You can also create your own data producers. For example, you can drop data into a Firehose delivery stream by using Amazon Kinesis Agent, or by using the Firehose API (PutRecord(), PutRecordBatch()), or by writing to a Kinesis Data Stream configured to be the data source of a Firehose delivery stream. For more details, refer to Sending Data to an Amazon Kinesis Data Firehose Delivery Stream.

You might need to transform the data before it goes into Splunk for analysis. For example, you might want to enrich it or filter or anonymize sensitive data. You can do so using AWS Lambda. In this scenario, Kinesis Data Firehose buffers data from the incoming source data, sends it to the specified Lambda function (2), and then rebuffers the transformed data to the Splunk Cluster. Kinesis Data Firehose provides the Lambda blueprints that you can use to create a Lambda function for data transformation.

Systems fail all the time. Let’s see how this integration handles outside failures to guarantee data durability. In cases when Kinesis Data Firehose can’t deliver data to the Splunk Cluster, data is automatically backed up to an S3 bucket. You can configure this feature while creating the Firehose delivery stream (3). You can choose to back up all data or only the data that’s failed during delivery to Splunk.

In addition to using S3 for data backup, this Firehose integration with Splunk supports Splunk Indexer Acknowledgments to guarantee event delivery. This feature is configured on Splunk’s HTTP Event Collector (HEC) (4). It ensures that HEC returns an acknowledgment to Kinesis Data Firehose only after data has been indexed and is available in the Splunk cluster (5).

Now let’s look at a hands-on exercise that shows how to forward VPC flow logs to Splunk.

How-to guide

To process VPC flow logs, we implement the following architecture.

Amazon Virtual Private Cloud (Amazon VPC) delivers flow log files into an Amazon CloudWatch Logs group. Using a CloudWatch Logs subscription filter, we set up real-time delivery of CloudWatch Logs to an Kinesis Data Firehose stream.

Data coming from CloudWatch Logs is compressed with gzip compression. To work with this compression, we need to configure a Lambda-based data transformation in Kinesis Data Firehose to decompress the data and deposit it back into the stream. Firehose then delivers the raw logs to the Splunk Http Event Collector (HEC).

If delivery to the Splunk HEC fails, Firehose deposits the logs into an Amazon S3 bucket. You can then ingest the events from S3 using an alternate mechanism such as a Lambda function.

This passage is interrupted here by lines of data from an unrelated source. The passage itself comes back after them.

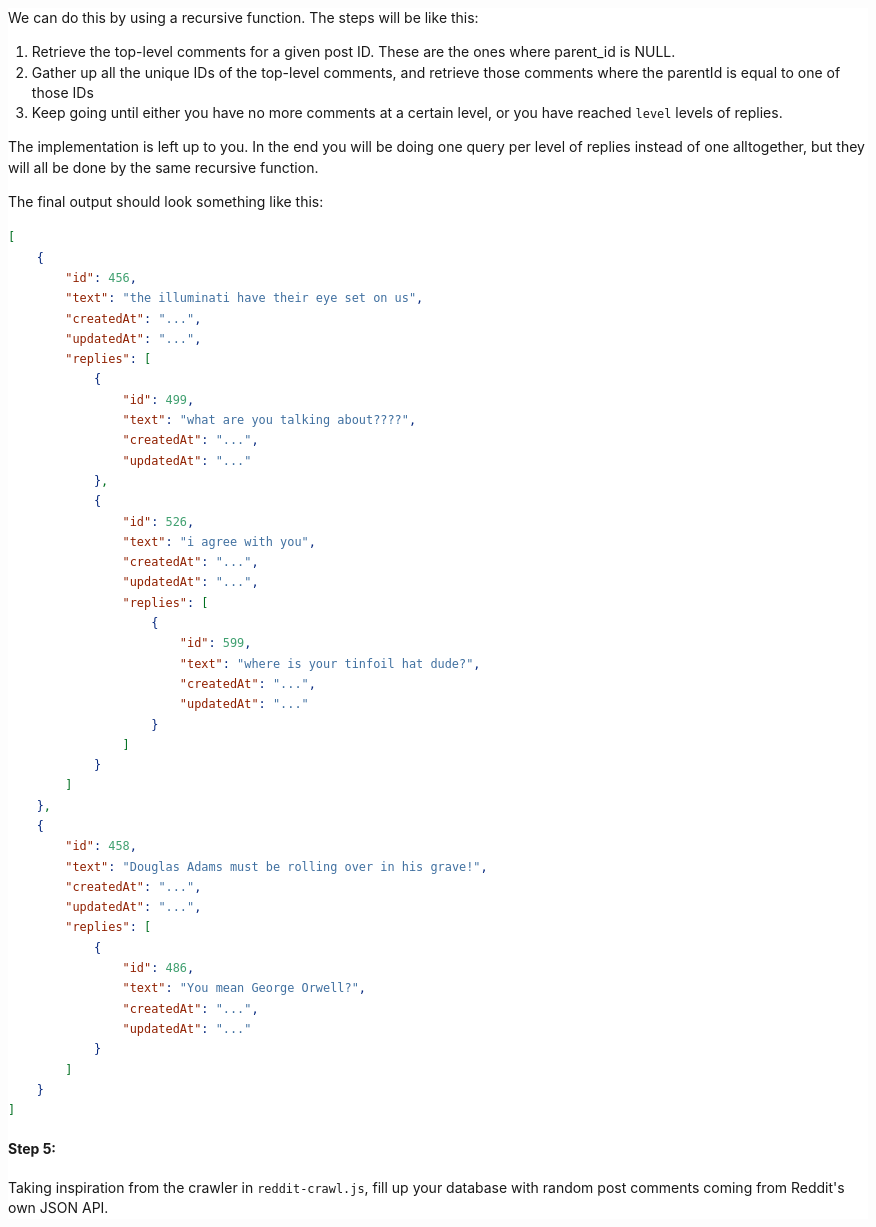 We can do this by using a recursive function. The steps will be like this:

1. Retrieve the top-level comments for a given post ID. These are the ones where parent_id is NULL.
2. Gather up all the unique IDs of the top-level comments, and retrieve those comments where the parentId is equal to one of those IDs
3. Keep going until either you have no more comments at a certain level, or you have reached `level` levels of replies.

The implementation is left up to you. In the end you will be doing one query per level of replies instead of one alltogether, but they will all be done by the same recursive function.

The final output should look something like this:

```json
[
    {
        "id": 456,
        "text": "the illuminati have their eye set on us",
        "createdAt": "...",
        "updatedAt": "...",
        "replies": [
            {
                "id": 499,
                "text": "what are you talking about????",
                "createdAt": "...",
                "updatedAt": "..."
            },
            {
                "id": 526,
                "text": "i agree with you",
                "createdAt": "...",
                "updatedAt": "...",
                "replies": [
                    {
                        "id": 599,
                        "text": "where is your tinfoil hat dude?",
                        "createdAt": "...",
                        "updatedAt": "..."
                    }
                ]
            }
        ]
    },
    {
        "id": 458,
        "text": "Douglas Adams must be rolling over in his grave!",
        "createdAt": "...",
        "updatedAt": "...",
        "replies": [
            {
                "id": 486,
                "text": "You mean George Orwell?",
                "createdAt": "...",
                "updatedAt": "..."
            }
        ]
    }
]
```

#### Step 5:
Taking inspiration from the crawler in `reddit-crawl.js`, fill up your database with random post comments coming from Reddit's own JSON API.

When data reaches Splunk (Enterprise or Cloud), Splunk parsing configurations (packaged in the Splunk Add-on for Kinesis Data Firehose) extract and parse all fields. They make data ready for querying and visualization using Splunk Enterprise and Splunk Cloud.

Walkthrough

Install the Splunk Add-on for Amazon Kinesis Data Firehose

The Splunk Add-on for Amazon Kinesis Data Firehose enables Splunk (be it Splunk Enterprise, Splunk App for AWS, or Splunk Enterprise Security) to use data ingested from Amazon Kinesis Data Firehose. Install the Add-on on all the indexers with an HTTP Event Collector (HEC). The Add-on is available for download from Splunkbase.

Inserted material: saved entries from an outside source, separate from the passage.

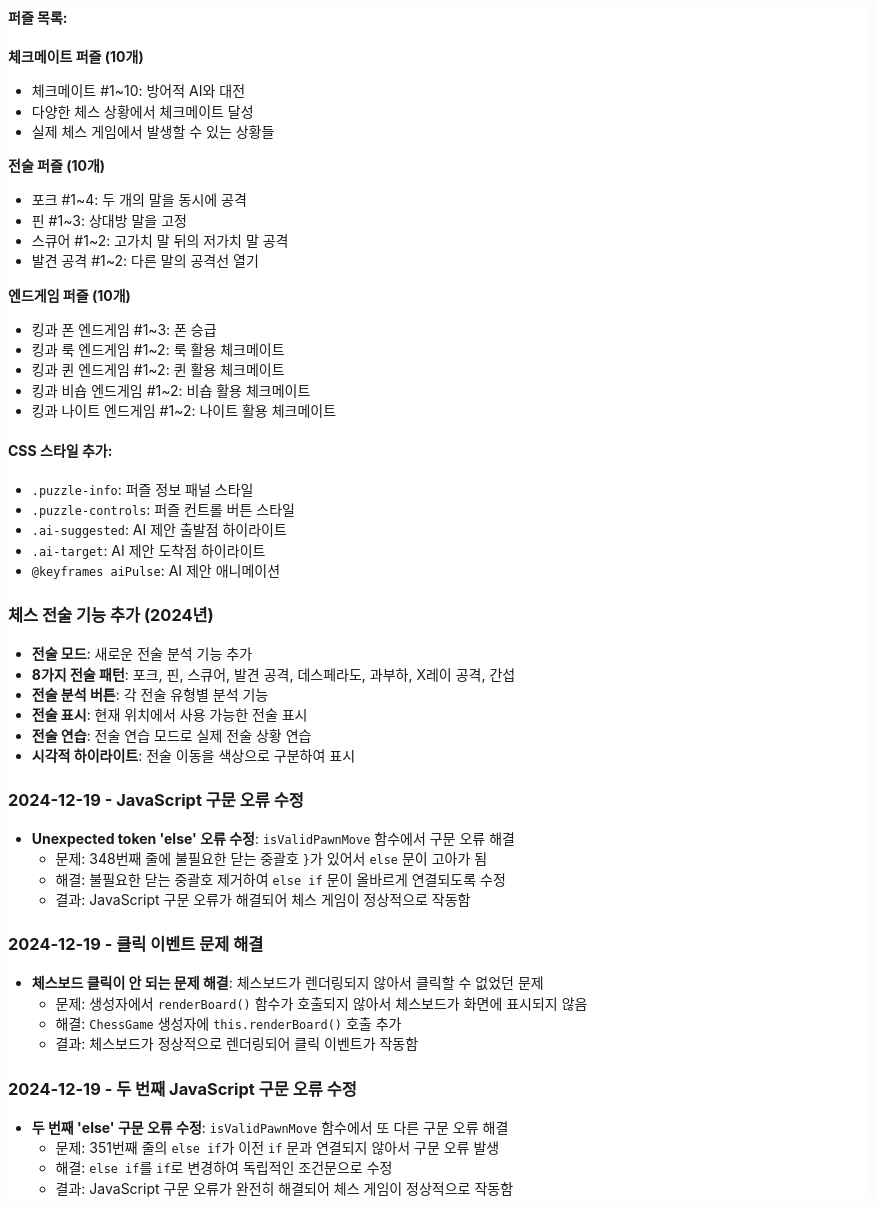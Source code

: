 #### 퍼즐 목록:
**체크메이트 퍼즐 (10개)**
- 체크메이트 #1~10: 방어적 AI와 대전
- 다양한 체스 상황에서 체크메이트 달성
- 실제 체스 게임에서 발생할 수 있는 상황들

**전술 퍼즐 (10개)**
- 포크 #1~4: 두 개의 말을 동시에 공격
- 핀 #1~3: 상대방 말을 고정
- 스큐어 #1~2: 고가치 말 뒤의 저가치 말 공격
- 발견 공격 #1~2: 다른 말의 공격선 열기

**엔드게임 퍼즐 (10개)**
- 킹과 폰 엔드게임 #1~3: 폰 승급
- 킹과 룩 엔드게임 #1~2: 룩 활용 체크메이트
- 킹과 퀸 엔드게임 #1~2: 퀸 활용 체크메이트
- 킹과 비숍 엔드게임 #1~2: 비숍 활용 체크메이트
- 킹과 나이트 엔드게임 #1~2: 나이트 활용 체크메이트

#### CSS 스타일 추가:
- `.puzzle-info`: 퍼즐 정보 패널 스타일
- `.puzzle-controls`: 퍼즐 컨트롤 버튼 스타일
- `.ai-suggested`: AI 제안 출발점 하이라이트
- `.ai-target`: AI 제안 도착점 하이라이트
- `@keyframes aiPulse`: AI 제안 애니메이션

### 체스 전술 기능 추가 (2024년)
- **전술 모드**: 새로운 전술 분석 기능 추가
- **8가지 전술 패턴**: 포크, 핀, 스큐어, 발견 공격, 데스페라도, 과부하, X레이 공격, 간섭
- **전술 분석 버튼**: 각 전술 유형별 분석 기능
- **전술 표시**: 현재 위치에서 사용 가능한 전술 표시
- **전술 연습**: 전술 연습 모드로 실제 전술 상황 연습
- **시각적 하이라이트**: 전술 이동을 색상으로 구분하여 표시

### 2024-12-19 - JavaScript 구문 오류 수정
- **Unexpected token 'else' 오류 수정**: `isValidPawnMove` 함수에서 구문 오류 해결
  - 문제: 348번째 줄에 불필요한 닫는 중괄호 `}`가 있어서 `else` 문이 고아가 됨
  - 해결: 불필요한 닫는 중괄호 제거하여 `else if` 문이 올바르게 연결되도록 수정
  - 결과: JavaScript 구문 오류가 해결되어 체스 게임이 정상적으로 작동함

### 2024-12-19 - 클릭 이벤트 문제 해결
- **체스보드 클릭이 안 되는 문제 해결**: 체스보드가 렌더링되지 않아서 클릭할 수 없었던 문제
  - 문제: 생성자에서 `renderBoard()` 함수가 호출되지 않아서 체스보드가 화면에 표시되지 않음
  - 해결: `ChessGame` 생성자에 `this.renderBoard()` 호출 추가
  - 결과: 체스보드가 정상적으로 렌더링되어 클릭 이벤트가 작동함

### 2024-12-19 - 두 번째 JavaScript 구문 오류 수정
- **두 번째 'else' 구문 오류 수정**: `isValidPawnMove` 함수에서 또 다른 구문 오류 해결
  - 문제: 351번째 줄의 `else if`가 이전 `if` 문과 연결되지 않아서 구문 오류 발생
  - 해결: `else if`를 `if`로 변경하여 독립적인 조건문으로 수정
  - 결과: JavaScript 구문 오류가 완전히 해결되어 체스 게임이 정상적으로 작동함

HTTP Event Collector (HEC)

Before you can use Kinesis Data Firehose to deliver data to Splunk, set up the Splunk HEC to receive the data. From Splunk web, go to the Setting menu, choose Data Inputs, and choose HTTP Event Collector. Choose Global Settings, ensure All tokens is enabled, and then choose Save. Then choose New Token to create a new HEC endpoint and token. When you create a new token, make sure that Enable indexer acknowledgment is checked.

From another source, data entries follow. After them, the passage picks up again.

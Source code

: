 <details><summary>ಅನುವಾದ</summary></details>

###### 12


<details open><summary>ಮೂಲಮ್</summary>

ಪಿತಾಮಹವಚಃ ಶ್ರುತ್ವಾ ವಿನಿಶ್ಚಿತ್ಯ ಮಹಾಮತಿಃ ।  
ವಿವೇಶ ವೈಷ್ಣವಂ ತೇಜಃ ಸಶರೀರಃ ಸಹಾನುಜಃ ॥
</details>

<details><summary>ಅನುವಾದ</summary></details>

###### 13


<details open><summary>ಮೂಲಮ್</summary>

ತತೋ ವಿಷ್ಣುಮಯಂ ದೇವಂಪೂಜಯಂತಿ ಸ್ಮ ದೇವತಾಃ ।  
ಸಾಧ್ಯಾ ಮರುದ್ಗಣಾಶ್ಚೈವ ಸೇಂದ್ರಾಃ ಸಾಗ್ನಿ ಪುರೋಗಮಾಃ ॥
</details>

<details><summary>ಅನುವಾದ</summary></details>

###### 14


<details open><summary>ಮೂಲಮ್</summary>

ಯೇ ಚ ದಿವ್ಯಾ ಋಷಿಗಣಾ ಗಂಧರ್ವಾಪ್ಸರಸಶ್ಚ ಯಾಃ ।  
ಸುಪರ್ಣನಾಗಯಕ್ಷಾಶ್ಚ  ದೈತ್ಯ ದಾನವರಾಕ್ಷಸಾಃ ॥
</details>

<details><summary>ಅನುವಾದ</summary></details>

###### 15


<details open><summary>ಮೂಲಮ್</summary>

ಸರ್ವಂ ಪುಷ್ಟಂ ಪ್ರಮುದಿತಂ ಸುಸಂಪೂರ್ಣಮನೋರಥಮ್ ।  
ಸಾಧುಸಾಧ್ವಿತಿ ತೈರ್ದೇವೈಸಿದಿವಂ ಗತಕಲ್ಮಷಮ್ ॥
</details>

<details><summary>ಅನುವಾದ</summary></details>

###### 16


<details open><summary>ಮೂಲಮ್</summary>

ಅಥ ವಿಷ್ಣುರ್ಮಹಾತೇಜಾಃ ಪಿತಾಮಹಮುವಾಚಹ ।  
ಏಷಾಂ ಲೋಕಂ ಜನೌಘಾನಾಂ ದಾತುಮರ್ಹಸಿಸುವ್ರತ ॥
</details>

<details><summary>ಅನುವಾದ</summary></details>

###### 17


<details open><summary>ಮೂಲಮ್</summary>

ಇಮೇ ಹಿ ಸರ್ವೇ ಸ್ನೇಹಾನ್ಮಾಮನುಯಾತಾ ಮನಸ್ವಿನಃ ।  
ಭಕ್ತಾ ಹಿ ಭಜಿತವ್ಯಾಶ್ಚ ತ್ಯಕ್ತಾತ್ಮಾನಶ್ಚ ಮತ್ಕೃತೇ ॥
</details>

When prompted to select a source type, select aws:cloudwatch:vpcflow.

Create an S3 backsplash bucket

To provide for situations in which Kinesis Data Firehose can’t deliver data to the Splunk Cluster, we use an S3 bucket to back up the data. You can configure this feature to back up all data or only the data that’s failed during delivery to Splunk.

Note: Bucket names are unique. Thus, you can’t use tmak-backsplash-bucket.

aws s3 create-bucket --bucket tmak-backsplash-bucket --create-bucket-configuration LocationConstraint=ap-northeast-1

Create an IAM role for the Lambda transform function

Firehose triggers an AWS Lambda function that transforms the data in the delivery stream. Let’s first create a role for the Lambda function called LambdaBasicRole.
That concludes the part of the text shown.